Last Friday, during a tour of Ramallah, Palestinian Authority President, Mahmoud Abbas, is reported as having declared: “We are prepared to move toward peace based on international resolutions, the Road Map and 1967 borders, but when a Palestinian state is established, it will be empty of any Israeli presence.”
The argument that Jews have no right to live in East Jerusalem or on the West Bank is, of course, spurious. Indeed, an American missionary visiting Hebron back in 1835 estimated that there were about 400 Arab and 120 Jewish families living there at the time. Just a year later, Viceroy Ibrahim Pasha allowed the Jewish community of Jerusalem to rebuild the Hurva synagogue in the Jewish Quarter of the Old City.
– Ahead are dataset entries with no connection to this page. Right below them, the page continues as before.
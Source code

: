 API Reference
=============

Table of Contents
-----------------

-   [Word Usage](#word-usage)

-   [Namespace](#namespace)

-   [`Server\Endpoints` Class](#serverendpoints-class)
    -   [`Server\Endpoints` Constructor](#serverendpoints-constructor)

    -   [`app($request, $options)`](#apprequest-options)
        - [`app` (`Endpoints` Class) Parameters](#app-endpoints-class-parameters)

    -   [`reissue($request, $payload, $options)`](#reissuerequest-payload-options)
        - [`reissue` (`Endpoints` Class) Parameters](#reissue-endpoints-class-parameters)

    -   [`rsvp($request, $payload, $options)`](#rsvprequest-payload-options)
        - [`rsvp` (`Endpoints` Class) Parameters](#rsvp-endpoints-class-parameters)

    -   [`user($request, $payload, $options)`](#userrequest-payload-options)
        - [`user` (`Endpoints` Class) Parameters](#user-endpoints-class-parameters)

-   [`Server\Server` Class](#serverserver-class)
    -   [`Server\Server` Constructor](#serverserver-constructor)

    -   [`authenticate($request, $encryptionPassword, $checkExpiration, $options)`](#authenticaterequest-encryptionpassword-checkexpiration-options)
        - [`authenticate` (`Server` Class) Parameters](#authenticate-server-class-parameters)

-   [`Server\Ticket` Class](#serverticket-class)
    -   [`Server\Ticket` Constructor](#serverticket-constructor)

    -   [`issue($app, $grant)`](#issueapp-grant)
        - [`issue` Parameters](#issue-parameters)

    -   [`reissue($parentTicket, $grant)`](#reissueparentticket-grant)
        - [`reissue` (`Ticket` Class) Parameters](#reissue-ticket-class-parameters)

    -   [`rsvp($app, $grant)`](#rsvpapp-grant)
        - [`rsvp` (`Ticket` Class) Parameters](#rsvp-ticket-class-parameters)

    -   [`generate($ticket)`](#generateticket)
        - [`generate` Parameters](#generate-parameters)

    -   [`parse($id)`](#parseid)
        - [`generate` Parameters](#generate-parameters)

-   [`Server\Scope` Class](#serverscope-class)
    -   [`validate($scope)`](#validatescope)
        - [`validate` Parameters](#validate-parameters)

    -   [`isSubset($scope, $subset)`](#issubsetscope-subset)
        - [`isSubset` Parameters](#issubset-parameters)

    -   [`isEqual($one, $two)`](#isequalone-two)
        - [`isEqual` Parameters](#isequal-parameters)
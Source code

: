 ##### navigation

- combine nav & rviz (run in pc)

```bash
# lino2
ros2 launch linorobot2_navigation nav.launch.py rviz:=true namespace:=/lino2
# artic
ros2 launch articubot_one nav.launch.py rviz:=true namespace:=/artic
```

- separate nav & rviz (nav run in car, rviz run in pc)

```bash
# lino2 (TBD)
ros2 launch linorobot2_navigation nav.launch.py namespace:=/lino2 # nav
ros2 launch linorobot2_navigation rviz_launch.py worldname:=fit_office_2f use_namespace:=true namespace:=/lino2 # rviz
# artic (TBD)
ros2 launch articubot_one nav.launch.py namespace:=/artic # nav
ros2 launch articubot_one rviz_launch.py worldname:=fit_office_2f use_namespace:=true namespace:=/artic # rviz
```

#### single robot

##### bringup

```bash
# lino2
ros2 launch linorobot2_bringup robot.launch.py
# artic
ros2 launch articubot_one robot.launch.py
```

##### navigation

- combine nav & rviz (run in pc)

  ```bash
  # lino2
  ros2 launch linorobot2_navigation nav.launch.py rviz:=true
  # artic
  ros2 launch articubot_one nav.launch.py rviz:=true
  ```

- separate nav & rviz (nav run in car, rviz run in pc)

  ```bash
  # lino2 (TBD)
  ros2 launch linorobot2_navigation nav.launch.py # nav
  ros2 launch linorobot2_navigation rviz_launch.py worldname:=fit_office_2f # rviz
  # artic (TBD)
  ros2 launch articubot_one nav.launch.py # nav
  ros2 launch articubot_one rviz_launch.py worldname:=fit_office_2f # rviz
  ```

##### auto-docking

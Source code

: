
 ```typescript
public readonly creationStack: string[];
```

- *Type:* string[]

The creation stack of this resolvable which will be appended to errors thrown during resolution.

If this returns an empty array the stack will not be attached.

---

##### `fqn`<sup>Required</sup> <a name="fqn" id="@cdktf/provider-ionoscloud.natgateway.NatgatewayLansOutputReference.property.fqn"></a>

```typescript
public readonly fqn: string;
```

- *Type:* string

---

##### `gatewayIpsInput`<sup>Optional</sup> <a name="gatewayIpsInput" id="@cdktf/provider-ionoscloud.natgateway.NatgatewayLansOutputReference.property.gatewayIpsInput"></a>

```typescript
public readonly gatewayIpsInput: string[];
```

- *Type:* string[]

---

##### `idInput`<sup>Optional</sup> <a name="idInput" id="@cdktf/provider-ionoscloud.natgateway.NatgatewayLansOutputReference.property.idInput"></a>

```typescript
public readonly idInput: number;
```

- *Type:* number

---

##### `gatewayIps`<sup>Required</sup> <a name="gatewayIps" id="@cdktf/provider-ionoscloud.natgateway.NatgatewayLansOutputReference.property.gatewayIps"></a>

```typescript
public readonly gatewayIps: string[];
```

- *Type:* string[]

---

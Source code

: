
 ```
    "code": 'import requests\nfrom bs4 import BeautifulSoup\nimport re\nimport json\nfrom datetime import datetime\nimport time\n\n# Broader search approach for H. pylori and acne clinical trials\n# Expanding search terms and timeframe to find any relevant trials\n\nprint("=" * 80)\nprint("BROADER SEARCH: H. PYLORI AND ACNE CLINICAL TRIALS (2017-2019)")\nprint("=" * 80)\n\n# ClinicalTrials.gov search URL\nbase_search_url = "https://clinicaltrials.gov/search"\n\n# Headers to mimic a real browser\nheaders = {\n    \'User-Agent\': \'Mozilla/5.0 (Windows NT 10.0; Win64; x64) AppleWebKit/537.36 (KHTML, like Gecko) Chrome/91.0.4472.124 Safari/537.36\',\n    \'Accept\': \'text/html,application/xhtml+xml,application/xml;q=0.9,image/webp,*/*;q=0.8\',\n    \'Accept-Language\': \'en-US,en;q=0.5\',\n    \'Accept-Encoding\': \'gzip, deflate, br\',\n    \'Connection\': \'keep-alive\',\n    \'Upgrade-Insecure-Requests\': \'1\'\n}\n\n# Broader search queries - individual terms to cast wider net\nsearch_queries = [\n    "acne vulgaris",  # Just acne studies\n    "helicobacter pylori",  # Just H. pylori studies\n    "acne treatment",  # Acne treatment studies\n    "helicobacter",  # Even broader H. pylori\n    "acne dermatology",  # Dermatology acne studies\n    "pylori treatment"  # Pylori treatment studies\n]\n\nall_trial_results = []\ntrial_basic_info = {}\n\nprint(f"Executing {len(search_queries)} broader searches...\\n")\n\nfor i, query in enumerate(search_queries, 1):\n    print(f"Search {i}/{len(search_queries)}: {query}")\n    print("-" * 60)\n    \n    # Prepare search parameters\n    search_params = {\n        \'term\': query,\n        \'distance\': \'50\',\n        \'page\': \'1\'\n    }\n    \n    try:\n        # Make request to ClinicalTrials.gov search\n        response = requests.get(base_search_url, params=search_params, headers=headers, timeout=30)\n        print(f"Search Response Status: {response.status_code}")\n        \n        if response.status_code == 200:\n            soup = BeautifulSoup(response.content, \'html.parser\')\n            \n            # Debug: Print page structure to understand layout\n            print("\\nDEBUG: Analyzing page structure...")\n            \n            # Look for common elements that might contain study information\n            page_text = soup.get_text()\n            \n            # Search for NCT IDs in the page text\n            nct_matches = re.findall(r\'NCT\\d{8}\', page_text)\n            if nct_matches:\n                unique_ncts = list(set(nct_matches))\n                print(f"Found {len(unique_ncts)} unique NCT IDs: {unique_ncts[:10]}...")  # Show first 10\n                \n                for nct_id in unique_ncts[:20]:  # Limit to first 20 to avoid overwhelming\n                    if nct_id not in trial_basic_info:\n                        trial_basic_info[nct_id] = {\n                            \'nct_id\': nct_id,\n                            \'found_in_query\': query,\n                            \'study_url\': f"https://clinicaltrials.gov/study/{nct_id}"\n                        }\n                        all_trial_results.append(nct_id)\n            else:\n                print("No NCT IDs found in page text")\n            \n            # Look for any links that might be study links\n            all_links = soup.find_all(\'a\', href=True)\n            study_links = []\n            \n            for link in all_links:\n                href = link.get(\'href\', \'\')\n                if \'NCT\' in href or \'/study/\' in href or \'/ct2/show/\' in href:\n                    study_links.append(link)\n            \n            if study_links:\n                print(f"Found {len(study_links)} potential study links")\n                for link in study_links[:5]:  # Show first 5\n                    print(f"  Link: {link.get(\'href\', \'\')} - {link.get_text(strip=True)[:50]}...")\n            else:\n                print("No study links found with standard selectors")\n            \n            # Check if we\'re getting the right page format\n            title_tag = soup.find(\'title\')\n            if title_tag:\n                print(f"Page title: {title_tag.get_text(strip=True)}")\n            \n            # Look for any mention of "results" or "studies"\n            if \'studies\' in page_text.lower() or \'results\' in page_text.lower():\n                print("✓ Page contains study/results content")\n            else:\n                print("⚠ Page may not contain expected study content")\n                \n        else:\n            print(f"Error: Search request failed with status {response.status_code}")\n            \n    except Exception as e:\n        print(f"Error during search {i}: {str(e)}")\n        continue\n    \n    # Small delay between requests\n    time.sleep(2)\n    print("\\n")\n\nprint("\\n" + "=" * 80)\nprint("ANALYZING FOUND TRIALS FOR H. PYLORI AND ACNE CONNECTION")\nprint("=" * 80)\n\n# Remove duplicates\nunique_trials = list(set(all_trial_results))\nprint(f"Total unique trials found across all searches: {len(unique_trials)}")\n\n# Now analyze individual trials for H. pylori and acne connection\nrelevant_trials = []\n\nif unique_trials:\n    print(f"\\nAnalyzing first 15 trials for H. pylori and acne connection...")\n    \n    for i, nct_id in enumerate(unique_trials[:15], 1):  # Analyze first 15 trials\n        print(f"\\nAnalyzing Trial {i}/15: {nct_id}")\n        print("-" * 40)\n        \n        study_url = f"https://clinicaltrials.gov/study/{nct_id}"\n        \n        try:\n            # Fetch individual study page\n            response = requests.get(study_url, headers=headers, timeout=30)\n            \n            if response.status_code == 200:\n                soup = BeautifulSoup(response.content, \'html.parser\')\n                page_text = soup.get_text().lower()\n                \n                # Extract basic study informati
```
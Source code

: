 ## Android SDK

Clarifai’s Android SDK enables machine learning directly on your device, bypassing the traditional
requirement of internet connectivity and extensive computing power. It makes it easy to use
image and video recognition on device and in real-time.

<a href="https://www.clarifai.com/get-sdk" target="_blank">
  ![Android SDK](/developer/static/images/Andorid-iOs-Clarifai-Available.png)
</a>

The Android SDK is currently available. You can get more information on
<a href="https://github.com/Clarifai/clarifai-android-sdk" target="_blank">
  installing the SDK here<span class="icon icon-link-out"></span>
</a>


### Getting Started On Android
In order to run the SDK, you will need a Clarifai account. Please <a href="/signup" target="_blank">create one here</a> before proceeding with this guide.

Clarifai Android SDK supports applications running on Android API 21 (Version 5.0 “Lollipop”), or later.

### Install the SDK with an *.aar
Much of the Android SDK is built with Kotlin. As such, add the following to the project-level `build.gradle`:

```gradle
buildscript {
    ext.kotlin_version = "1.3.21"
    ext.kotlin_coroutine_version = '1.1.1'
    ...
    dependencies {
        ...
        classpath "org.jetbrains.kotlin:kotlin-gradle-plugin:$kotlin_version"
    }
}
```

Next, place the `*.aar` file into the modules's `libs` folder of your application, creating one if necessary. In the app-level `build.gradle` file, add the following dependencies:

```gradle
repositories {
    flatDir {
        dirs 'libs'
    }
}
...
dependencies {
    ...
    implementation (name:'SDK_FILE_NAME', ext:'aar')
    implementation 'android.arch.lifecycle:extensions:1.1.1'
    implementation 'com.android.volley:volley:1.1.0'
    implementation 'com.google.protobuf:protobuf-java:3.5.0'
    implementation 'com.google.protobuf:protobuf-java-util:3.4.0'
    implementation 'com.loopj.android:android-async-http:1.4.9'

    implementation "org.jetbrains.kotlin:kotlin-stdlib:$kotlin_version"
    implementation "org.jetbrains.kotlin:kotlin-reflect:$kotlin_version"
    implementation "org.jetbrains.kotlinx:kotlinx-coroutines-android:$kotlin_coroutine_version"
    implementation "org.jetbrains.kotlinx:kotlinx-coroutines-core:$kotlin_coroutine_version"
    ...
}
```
The synagogue had originally been established in the 18th century.
Statistics gathered at the time of the British Mandate show that Jews represented no less than 20.59% of the total population of Palestine in 1933.
There is, therefore, no historical justification for a future Palestinian state to be Judenrein (clear of Jews) any more than there is for the State of Israel to demand that all Arabs pack their bags and leave.
While Israel’s critics are fond of referring to Israel as an “apartheid state” they seem to have little to say about those Arab countries that not only refuse to grant citizenship to Jews but do not even allow them to cross their borders.